Decided to accept and admit to my bisexuality. This was very uncomfortable at first, and I never did really find a “home” in gay communities, as they conformed around a lot of norms that didn’t suit me well. What accepting my sexuality really bought me is a critical stance on masculinity. Rejecting the normal definition of “what it means to be a man” has been hugely liberating. Being queer has a nice signalling perk on this, too. It’s much harder to be straight and get away with this. If you’re queer people shrug and put you in that “third sex” category of neither masculine nor feminine.
Decided not to pursue any of the “typical” careers. I was getting top marks in English and History in high school, and all the other kids with that academic profile were going into law. I chose to just do an arts degree in linguistics, with an eye on academia. This turned out to be a very important decision, as I’m very happy with my academic career in computational linguistics. When I meet people, they’re amazed at how “lucky” I am to have found something so niche that fits me so well. Well, it isn’t luck at all: I decided what everyone else was doing was not for me, and had to suck it up when people called me a fool for leaving all that near-certain law money on the table.
Decided the “school” of linguistics I’d trained in all through my undergraduate was completely wrong, requiring me to abandon my existing professional network and relearn almost everything. It was kind of a scientific crisis of faith. But I think I’m happier now than I would’ve been if I hadn’t.
Decided to become vegetarian. This benefited me by reducing my cognitive dissonance between the empirical facts of the meat industry and my need to feel that I was making the world a better place, and wouldn’t do something I had believed caused great harm just because it was normal. Now I have a network of vegetarian friends (not that I abandoned my old one, mind), so it doesn’t feel like lonely dissent. And I did only “convert” after meeting a rationalist vegetarian friend. But the non-conformity pain was still there when I did it. I had to deal with feeling like a weirdo, which is unpleasant.
Hired a domestic cleaner. Domestic help is fairly socially unacceptable in my champagne socialist slice of Australia. How bourgeois! Well, yes—we are totally bourgeois. Champagne socialists are very uncomfortable about this. This exchange of goods for services is very high utility for me, though.
So I disagree that “non-conformists” are worse off, for this definition of “non-conformist”. People willing to make socially brave choices stand to gain a lot; people who are completely craven in the face of any social opprobrium wind up trapped in circumstances that don’t suit them well.
Often I hear guys complain that an advance is deemed “creepy” if it’s unwelcome, but not if the same thing were said or done by an attractive man. I also see a lot of emphasis on “confidence”. Guys are often advised to “be more confident” in the way they approach or “escalate” with women.
The problem is, sexual advances are often gambles where the potential downsides are paid by the party approached, not by the one who does the approaching. When you think of it this way, complaining about unwanted advances is perfectly justified, and telling guys to “be more confident” is totally upside-down.

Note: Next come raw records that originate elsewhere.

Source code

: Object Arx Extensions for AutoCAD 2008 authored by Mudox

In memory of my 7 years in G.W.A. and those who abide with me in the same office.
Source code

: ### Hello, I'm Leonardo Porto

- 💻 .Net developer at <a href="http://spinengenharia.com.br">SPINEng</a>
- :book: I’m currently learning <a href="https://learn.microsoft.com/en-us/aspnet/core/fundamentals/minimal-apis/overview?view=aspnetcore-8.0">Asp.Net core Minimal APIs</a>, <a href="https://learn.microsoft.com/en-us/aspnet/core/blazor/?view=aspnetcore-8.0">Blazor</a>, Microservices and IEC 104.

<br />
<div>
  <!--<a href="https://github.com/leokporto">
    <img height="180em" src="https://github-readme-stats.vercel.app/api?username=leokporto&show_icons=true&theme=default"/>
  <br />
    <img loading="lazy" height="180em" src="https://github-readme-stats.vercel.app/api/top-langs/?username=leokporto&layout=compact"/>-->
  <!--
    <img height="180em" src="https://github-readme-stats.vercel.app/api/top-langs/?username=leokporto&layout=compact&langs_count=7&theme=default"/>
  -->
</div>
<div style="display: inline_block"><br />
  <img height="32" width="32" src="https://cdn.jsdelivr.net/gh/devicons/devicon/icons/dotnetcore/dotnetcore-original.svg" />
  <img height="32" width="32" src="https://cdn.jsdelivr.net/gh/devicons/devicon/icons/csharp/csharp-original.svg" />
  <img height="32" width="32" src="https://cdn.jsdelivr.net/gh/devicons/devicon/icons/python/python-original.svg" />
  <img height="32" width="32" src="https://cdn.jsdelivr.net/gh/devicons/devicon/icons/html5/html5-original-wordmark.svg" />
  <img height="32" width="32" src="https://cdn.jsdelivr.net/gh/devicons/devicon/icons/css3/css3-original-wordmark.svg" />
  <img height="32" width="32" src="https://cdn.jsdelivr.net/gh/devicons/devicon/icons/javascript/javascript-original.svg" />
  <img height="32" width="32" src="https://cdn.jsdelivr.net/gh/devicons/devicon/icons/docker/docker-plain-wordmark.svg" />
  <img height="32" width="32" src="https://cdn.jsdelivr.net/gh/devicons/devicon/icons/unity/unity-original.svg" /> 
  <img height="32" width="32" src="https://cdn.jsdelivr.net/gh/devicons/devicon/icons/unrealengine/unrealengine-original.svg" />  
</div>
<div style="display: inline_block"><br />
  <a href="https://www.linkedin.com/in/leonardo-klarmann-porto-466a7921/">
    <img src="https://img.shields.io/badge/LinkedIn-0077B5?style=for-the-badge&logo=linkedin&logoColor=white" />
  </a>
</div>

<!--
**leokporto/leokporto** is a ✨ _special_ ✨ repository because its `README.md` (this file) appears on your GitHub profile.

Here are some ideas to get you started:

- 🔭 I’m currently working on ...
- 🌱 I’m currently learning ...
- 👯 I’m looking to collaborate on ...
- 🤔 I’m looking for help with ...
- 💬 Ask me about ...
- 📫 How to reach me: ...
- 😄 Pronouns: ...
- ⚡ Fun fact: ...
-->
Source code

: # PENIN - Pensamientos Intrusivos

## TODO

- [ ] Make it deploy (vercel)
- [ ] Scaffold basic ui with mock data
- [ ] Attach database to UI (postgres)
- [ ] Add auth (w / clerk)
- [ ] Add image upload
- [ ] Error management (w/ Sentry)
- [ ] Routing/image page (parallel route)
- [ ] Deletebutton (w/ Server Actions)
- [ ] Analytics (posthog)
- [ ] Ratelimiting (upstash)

Take this example of a highly upvoted piece of advice on how a guy should try to kiss a girl for the first time: http://www.reddit.com/r/dating_advice/comments/1bymdq/never_datedbeen_in_a_relationship_i_m21_want_to/c9bu81j
The advice here is in general very “high risk”: if the girl didn’t want to be kissed and the guy grabbed her and moved in suddenly in that way, that would really suck for her. Often these types of risks are also high-reward: a welcome advance of this type is often hotter than a more timid one. Being pressed against a wall and kissed is awesome if it’s welcome, and horrifying if it’s not.
What’s truly valuable is a well-calibrated and highly accurate model of how your advances will be received. That lets you carry off these high risk, high reward advances. But time and again I see people advocating confidence—as though just predicting that every advance will succeed were the solution. Wishing does not make it so.
To avoid being creepy, the focus should be on keeping your model well-calibrated, and on being fairly risk averse. If you think your advance is unlikely to succeed, you either shouldn’t make it in the first place, or you should be careful to give the other person a graceful way to decline.
So, in the example of kissing that girl for the first time from before, I’d be suggesting he get verbal consent. He’s having trouble predicting whether she wants to be kissed from the non-verbal interaction, so he has to take the lower risk option, even though it comes with a lower reward.
This idea of a well-calibrated model is also behind my objection to a lot of PUA advice. It often sounds to me like the negative externality is “priced out”. Guys are advised that they have nothing to lose from approaching a lot of women. Well, that might be so, but the women do have something to lose, even if it’s only a mild discomfort, and it’s totally unethical to not care about that. The fact that the downsides are external should strongly encourage risk aversion.